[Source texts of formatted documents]

┌──

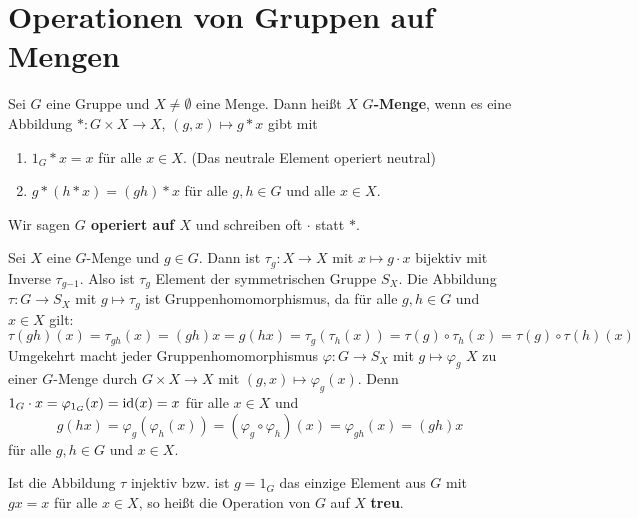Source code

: \section{Operationen von Gruppen auf Mengen}
\begin{definition}
	Sei $G$ eine Gruppe und $X \neq \emptyset$ eine Menge. Dann heißt $X$ \textbf{$G$-Menge}, wenn es eine Abbildung $* \colon G \times X \to X$, $(g,x) \mapsto g*x$ gibt mit 
		\begin{enumerate}[label={\bfseries(O\arabic*)}]
		\item\label{opr1} $1_G * x = x$ für alle $x \in X$. (Das neutrale Element operiert neutral)
		\item\label{opr2} $g * (h * x) = (gh)*x$ für alle $g, h \in G$ und alle $x \in X$.
	\end{enumerate} 
	Wir sagen \textbf{$G$ operiert auf $X$} und schreiben oft $\cdot$ statt $*$.
\end{definition}
\begin{rem}\label{rem3_2}
	Sei $X$ eine $G$-Menge und $g \in G$. Dann ist $\tau_g \colon X \to X$ mit $x \mapsto g\cdot x$ bijektiv mit Inverse $\tau_{g{-1}}$. Also ist $\tau_g$ Element der symmetrischen Gruppe $S_X$. Die Abbildung $\tau \colon G \to S_X$ mit $g \mapsto \tau_g$ ist Gruppenhomomorphismus, da für alle $g, h \in G$ und $x \in X$ gilt:
	\[\tau(gh)(x) = \tau_{gh}(x) = (gh) x = g(hx) = \tau_g(\tau_h(x)) = \tau(g) \circ \tau_h(x) = \tau(g) \circ \tau(h)(x)\]
	Umgekehrt macht jeder Gruppenhomomorphismus $\varphi \colon G \to S_X$ mit $g \mapsto \varphi_g$ $X$ zu einer $G$-Menge durch $G \times X \to X$ mit $(g,x) \mapsto \varphi_g(x)$. Denn $1_G \cdot x = \varphi_{1_G}(x) = \mathrm{id}(x) = x$ für alle $x \in X$ und 
	\[g(hx) = \varphi_g(\varphi_h(x)) = (\varphi_g \circ \varphi_h)(x) = \varphi_{gh}(x) = (gh)x\]
	für alle $g,h \in G$ und $x \in X$.
\end{rem}

Ist die Abbildung $\tau$ injektiv bzw. ist $g = 1_G$ das einzige Element aus $G$ mit $gx = x$ für alle $x \in X$, so heißt die Operation von $G$ auf $X$ \textbf{treu}.

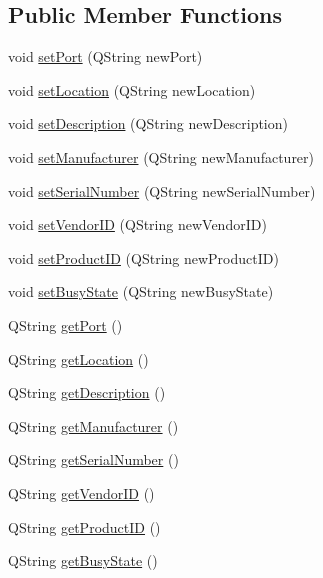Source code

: \subsection*{Public Member Functions}
\begin{DoxyCompactItemize}
\item 
void \mbox{\hyperlink{class_ports_class_a0a7d3dc2ff387559e43d4bbb87aae0f7}{set\+Port}} (Q\+String new\+Port)
\item 
void \mbox{\hyperlink{class_ports_class_a1a5f185d5b9db6407d943187778f3782}{set\+Location}} (Q\+String new\+Location)
\item 
void \mbox{\hyperlink{class_ports_class_a2f06af1956265d0079be56b9b85c3a0f}{set\+Description}} (Q\+String new\+Description)
\item 
void \mbox{\hyperlink{class_ports_class_a0ac6d29d8868c2ebde8811d0249d7e41}{set\+Manufacturer}} (Q\+String new\+Manufacturer)
\item 
void \mbox{\hyperlink{class_ports_class_a42d72f9dd8aff882cb338efe798f1721}{set\+Serial\+Number}} (Q\+String new\+Serial\+Number)
\item 
void \mbox{\hyperlink{class_ports_class_af42f48bd88679919b34f19f0f05673c1}{set\+Vendor\+ID}} (Q\+String new\+Vendor\+ID)
\item 
void \mbox{\hyperlink{class_ports_class_a2bee64115fdaa041202522a909e66e00}{set\+Product\+ID}} (Q\+String new\+Product\+ID)
\item 
void \mbox{\hyperlink{class_ports_class_ad416a34e1604ee80c1aa3f45ac5b1d2c}{set\+Busy\+State}} (Q\+String new\+Busy\+State)
\item 
Q\+String \mbox{\hyperlink{class_ports_class_a0aba12c54c3293a67b28bfc1835b0fd6}{get\+Port}} ()
\item 
Q\+String \mbox{\hyperlink{class_ports_class_a2dea26b21dbd7545b9852d8086ce4657}{get\+Location}} ()
\item 
Q\+String \mbox{\hyperlink{class_ports_class_aabad7eb750a333dc8e8facb741dd62fa}{get\+Description}} ()
\item 
Q\+String \mbox{\hyperlink{class_ports_class_a8a0b3c6b43b97f7a2519942b51cf8db6}{get\+Manufacturer}} ()
\item 
Q\+String \mbox{\hyperlink{class_ports_class_a0fad2da57c4cf364bda2389149844bf7}{get\+Serial\+Number}} ()
\item 
Q\+String \mbox{\hyperlink{class_ports_class_ab855ef36f83175d9178d6c8fde0129cb}{get\+Vendor\+ID}} ()
\item 
Q\+String \mbox{\hyperlink{class_ports_class_a3f8207b8a5519b494aa8ae602019aa32}{get\+Product\+ID}} ()
\item 
Q\+String \mbox{\hyperlink{class_ports_class_a2cfe00d894c50c8b175571455e293497}{get\+Busy\+State}} ()
\end{DoxyCompactItemize}
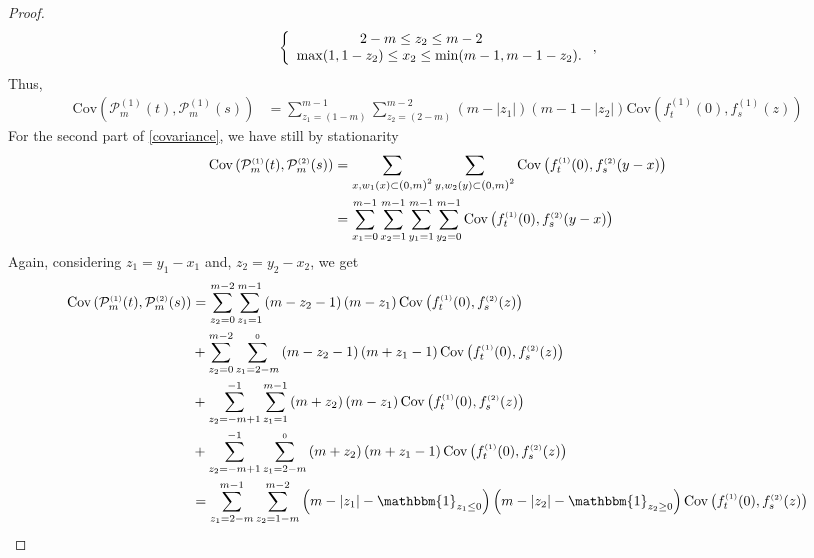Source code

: \documentclass[12pt]{article}
\theoremstyle{Theorem}
\begin{document}
\begin{proof}
\begin{align*}
\left\{
\begin{array}{rcl}
2-m \leq z_2 \leq m-2 \hspace{2.5cm}  \\
\max(1, 1-z_2) \leq x_2 \leq \min(m-1 , m-1-z_2).
\end{array}\right., 
\end{align*}
Thus,
\begin{align*}
\text{Cov}\left(\mathcal{P}_{m}^{\scriptscriptstyle (1)}(t),\mathcal{P}_{m}^{\scriptscriptstyle (1)}(s) \right) &  = \sum_{z_{\scriptscriptstyle 1} = \left(1-m\right)}^{m-1}\sum_{z_{\scriptscriptstyle 2}=\left(2-m\right)}^{m-2}\left(m -|z_{1}|\right)\left(m - 1- |z_{2}|\right) \text{Cov}\left(f_{t}^{\scriptscriptstyle (1)}(0), f_{s}^{\scriptscriptstyle (1)}(z) \right) 
\end{align*}
For the second part of \eqref{covariance}, we have still by stationarity
\begin{align*}
\text{Cov}\left(\mathcal{P}_{m}^{\scriptscriptstyle (1)}(t),\mathcal{P}_{m}^{\scriptscriptstyle (2)}(s) \right) & = \sum_{x, w_{1}(x) \subset \text{\larger[1]{$($}}0, m \text{\larger[1]{$)$}}^{2}} \sum_{y, w_{2}(y) \subset \text{\larger[1]{$($}}0, m \text{\larger[1]{$)$}}^{2}} \text{Cov}\left(f_{t}^{\scriptscriptstyle (1)}(0), f_{s}^{ \scriptscriptstyle (2)}(y-x) \right)\\
& =  \sum_{x_1 = 0}^{m-1}\sum_{x_2 = 1}^{m-1}\sum_{y_1 = 1}^{m-1}\sum_{y_2 = 0}^{m-1}\text{Cov}\left(f_{t}^{\scriptscriptstyle (1)}(0), f_{s}^{ \scriptscriptstyle (2)}(y-x) \right)
\end{align*}
Again, considering $z_1 = y_1 - x_1$ and, $z_{2} = y_{2}-x_{2}$, we get
\begin{align*}
\text{Cov}\left(\mathcal{P}_{m}^{\scriptscriptstyle (1)}(t),\mathcal{P}_{m}^{\scriptscriptstyle (2)}(s) \right) & = \sum_{z_2 = 0}^{m-2} \sum_{z_1=1}^{m-1}\left(m-z_2-1\right)\left(m-z_1\right)\text{Cov}\left(f_{t}^{\scriptscriptstyle (1)}(0), f_{s}^{ \scriptscriptstyle (2)}(z) \right)\\
& + \sum_{z_2 = 0}^{m-2} \sum_{z_1=2-m}^{\scriptscriptstyle 0}\left(m-z_2-1\right)\left(m+z_1-1\right)\text{Cov}\left(f_{t}^{\scriptscriptstyle (1)}(0), f_{s}^{ \scriptscriptstyle (2)}(z) \right)\\
& + \sum_{z_2 = -m+1}^{-1} \sum_{z_1=1}^{m-1}\left(m+z_2\right)\left(m-z_1\right)\text{Cov}\left(f_{t}^{\scriptscriptstyle (1)}(0), f_{s}^{ \scriptscriptstyle (2)}(z) \right)\\
& + \sum_{z_2 = -m+1}^{-1} \sum_{z_1=2-m}^{\scriptscriptstyle 0}\left(m+z_2\right)\left(m+z_1-1\right)\text{Cov}\left(f_{t}^{\scriptscriptstyle (1)}(0), f_{s}^{ \scriptscriptstyle (2)}(z) \right) \\
& = \sum_{z_1=2-m}^{m-1} \sum_{z_2 = 1-m}^{m-2} \left(m-|z_1| - \mathbbm{1}_{z_{1} \leq 0}\right)\left(m-|z_2|-\mathbbm{1}_{z_{2} \geq 0}\right)\text{Cov}\left(f_{t}^{\scriptscriptstyle (1)}(0), f_{s}^{ \scriptscriptstyle (2)}(z) \right)
\end{align*}
\end{proof}
\end{document}
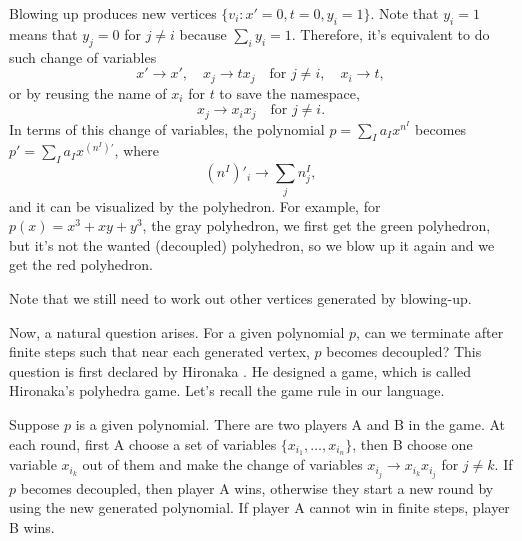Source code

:\documentclass[12pt]{article}
\theoremstyle{definition}
\theoremstyle{plain}
\begin{document}
Blowing up produces new vertices 
$
	\{v_i:x'=0,t=0,y_i=1\}
$.
Note that $y_i=1$ means that $y_j=0$ for $j\neq i$ because $\sum_i y_i=1$. Therefore, it's equivalent to 
do such change of variables
\[
	x'\to x',\quad x_j\to tx_j\quad \text{for $j\neq i$},\quad x_i\to t,
\]
or by reusing the name of $x_i$ for $t$ to save the namespace,
\[
	x_j\to x_ix_j\quad \text{for $j\neq i$}.
\]
In terms of this change of variables, the polynomial $p=\sum_I a_I x^{n^I}$ becomes 
$p'=\sum_I a_I x^{(n^I)'}$, where
\[
	(n^I)'_i\longrightarrow \sum_j n^I_j,
\]
and it can be visualized by the polyhedron.
For example, for $p(x)=x^3+xy+y^3$, the gray polyhedron, we first get the green polyhedron, 
but it's not the wanted (decoupled) polyhedron, so we blow up it again and we get the red polyhedron.
\begin{center}
\end{center}
Note that we still need to work out other vertices generated by blowing-up. 

Now, a natural question arises. For a given polynomial $p$, 
can we terminate after finite steps such that near each generated vertex, $p$ becomes 
decoupled? This question is first declared by Hironaka \cite{hironaka1967}. He designed a game, which is 
called Hironaka's polyhedra game. Let's recall the game rule in our language.

Suppose $p$ is a given polynomial. There are two players A and B in the game. 
At each round, first A choose a set of variables $\{x_{i_1},\dots,x_{i_n}\}$, then
B choose one variable $x_{i_k}$ out of them and make the change of variables 
$x_{i_j} \to x_{i_k}x_{i_j}$ for $j\neq k$.
If $p$ becomes decoupled, then player A wins, otherwise they start a new round by using the 
new generated polynomial. If player A cannot win in finite steps, player B wins.
\end{document}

└──

* **WHAT IS REQUIRED**
Set down exactly and only the lines from the start of the entries above through the line containing "g(hx) = \tau_g(\tau_h(x))", both ends included, omitting the pictures.

* **OUTPUT FOR THIS TASK**
Source code

: \section{Operationen von Gruppen auf Mengen}
\begin{definition}
	Sei $G$ eine Gruppe und $X \neq \emptyset$ eine Menge. Dann heißt $X$ \textbf{$G$-Menge}, wenn es eine Abbildung $* \colon G \times X \to X$, $(g,x) \mapsto g*x$ gibt mit 
		\begin{enumerate}[label={\bfseries(O\arabic*)}]
		\item\label{opr1} $1_G * x = x$ für alle $x \in X$. (Das neutrale Element operiert neutral)
		\item\label{opr2} $g * (h * x) = (gh)*x$ für alle $g, h \in G$ und alle $x \in X$.
	\end{enumerate} 
	Wir sagen \textbf{$G$ operiert auf $X$} und schreiben oft $\cdot$ statt $*$.
\end{definition}
\begin{rem}\label{rem3_2}
	Sei $X$ eine $G$-Menge und $g \in G$. Dann ist $\tau_g \colon X \to X$ mit $x \mapsto g\cdot x$ bijektiv mit Inverse $\tau_{g{-1}}$. Also ist $\tau_g$ Element der symmetrischen Gruppe $S_X$. Die Abbildung $\tau \colon G \to S_X$ mit $g \mapsto \tau_g$ ist Gruppenhomomorphismus, da für alle $g, h \in G$ und $x \in X$ gilt:
	\[\tau(gh)(x) = \tau_{gh}(x) = (gh) x = g(hx) = \tau_g(\tau_h(x)) = \tau(g) \circ \tau_h(x) = \tau(g) \circ \tau(h)(x)\]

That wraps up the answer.